Stored data entries:
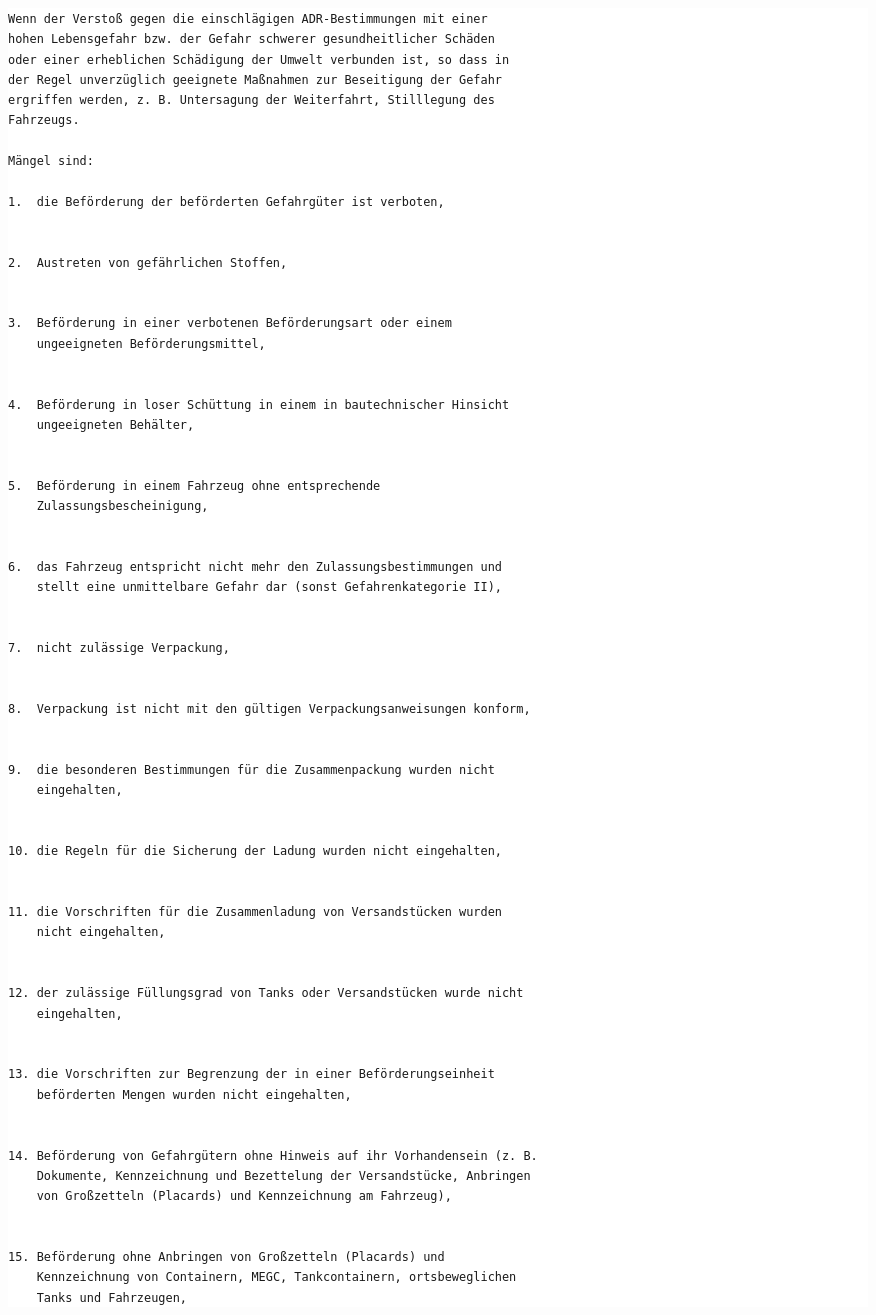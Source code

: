     Wenn der Verstoß gegen die einschlägigen ADR-Bestimmungen mit einer
    hohen Lebensgefahr bzw. der Gefahr schwerer gesundheitlicher Schäden
    oder einer erheblichen Schädigung der Umwelt verbunden ist, so dass in
    der Regel unverzüglich geeignete Maßnahmen zur Beseitigung der Gefahr
    ergriffen werden, z. B. Untersagung der Weiterfahrt, Stilllegung des
    Fahrzeugs.

    Mängel sind:

    1.  die Beförderung der beförderten Gefahrgüter ist verboten,


    2.  Austreten von gefährlichen Stoffen,


    3.  Beförderung in einer verbotenen Beförderungsart oder einem
        ungeeigneten Beförderungsmittel,


    4.  Beförderung in loser Schüttung in einem in bautechnischer Hinsicht
        ungeeigneten Behälter,


    5.  Beförderung in einem Fahrzeug ohne entsprechende
        Zulassungsbescheinigung,


    6.  das Fahrzeug entspricht nicht mehr den Zulassungsbestimmungen und
        stellt eine unmittelbare Gefahr dar (sonst Gefahrenkategorie II),


    7.  nicht zulässige Verpackung,


    8.  Verpackung ist nicht mit den gültigen Verpackungsanweisungen konform,


    9.  die besonderen Bestimmungen für die Zusammenpackung wurden nicht
        eingehalten,


    10. die Regeln für die Sicherung der Ladung wurden nicht eingehalten,


    11. die Vorschriften für die Zusammenladung von Versandstücken wurden
        nicht eingehalten,


    12. der zulässige Füllungsgrad von Tanks oder Versandstücken wurde nicht
        eingehalten,


    13. die Vorschriften zur Begrenzung der in einer Beförderungseinheit
        beförderten Mengen wurden nicht eingehalten,


    14. Beförderung von Gefahrgütern ohne Hinweis auf ihr Vorhandensein (z. B.
        Dokumente, Kennzeichnung und Bezettelung der Versandstücke, Anbringen
        von Großzetteln (Placards) und Kennzeichnung am Fahrzeug),


    15. Beförderung ohne Anbringen von Großzetteln (Placards) und
        Kennzeichnung von Containern, MEGC, Tankcontainern, ortsbeweglichen
        Tanks und Fahrzeugen,
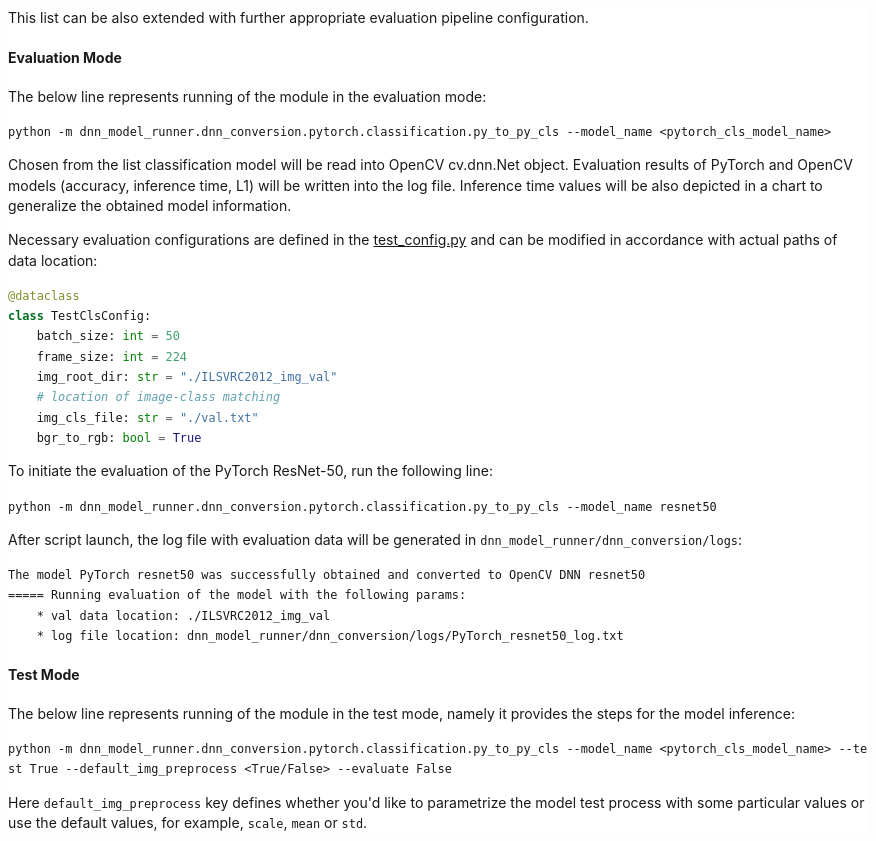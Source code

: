 This list can be also extended with further appropriate evaluation pipeline configuration.

#### Evaluation Mode

The below line represents running of the module in the evaluation mode:

```console
python -m dnn_model_runner.dnn_conversion.pytorch.classification.py_to_py_cls --model_name <pytorch_cls_model_name>
```

Chosen from the list classification model will be read into OpenCV cv.dnn.Net object. Evaluation results of PyTorch and OpenCV models (accuracy, inference time, L1) will be written into the log file. Inference time values will be also depicted in a chart to generalize the obtained model information.

Necessary evaluation configurations are defined in the [test_config.py](https://github.com/opencv/opencv/tree/5.x/samples/dnn/dnn_model_runner/dnn_conversion/common/test/configs/test_config.py) and can be modified in accordance with actual paths of data location:

```python
@dataclass
class TestClsConfig:
    batch_size: int = 50
    frame_size: int = 224
    img_root_dir: str = "./ILSVRC2012_img_val"
    # location of image-class matching
    img_cls_file: str = "./val.txt"
    bgr_to_rgb: bool = True
```

To initiate the evaluation of the PyTorch ResNet-50, run the following line:

```console
python -m dnn_model_runner.dnn_conversion.pytorch.classification.py_to_py_cls --model_name resnet50
```

After script launch, the log file with evaluation data will be generated in ``dnn_model_runner/dnn_conversion/logs``:

```console
The model PyTorch resnet50 was successfully obtained and converted to OpenCV DNN resnet50
===== Running evaluation of the model with the following params:
    * val data location: ./ILSVRC2012_img_val
    * log file location: dnn_model_runner/dnn_conversion/logs/PyTorch_resnet50_log.txt
```

#### Test Mode

The below line represents running of the module in the test mode, namely it provides the steps for the model inference:

```console
python -m dnn_model_runner.dnn_conversion.pytorch.classification.py_to_py_cls --model_name <pytorch_cls_model_name> --test True --default_img_preprocess <True/False> --evaluate False
```

Here ``default_img_preprocess`` key defines whether you'd like to parametrize the model test process with some particular values or use the default values, for example, ``scale``, ``mean`` or ``std``.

THE PROBLEM: Each line of the data that has the string "represents" should be returned.

RESPONSE FOR THIS EXERCISE:
The below line represents running of the module in the evaluation mode:
The below line represents running of the module in the test mode, namely it provides the steps for the model inference:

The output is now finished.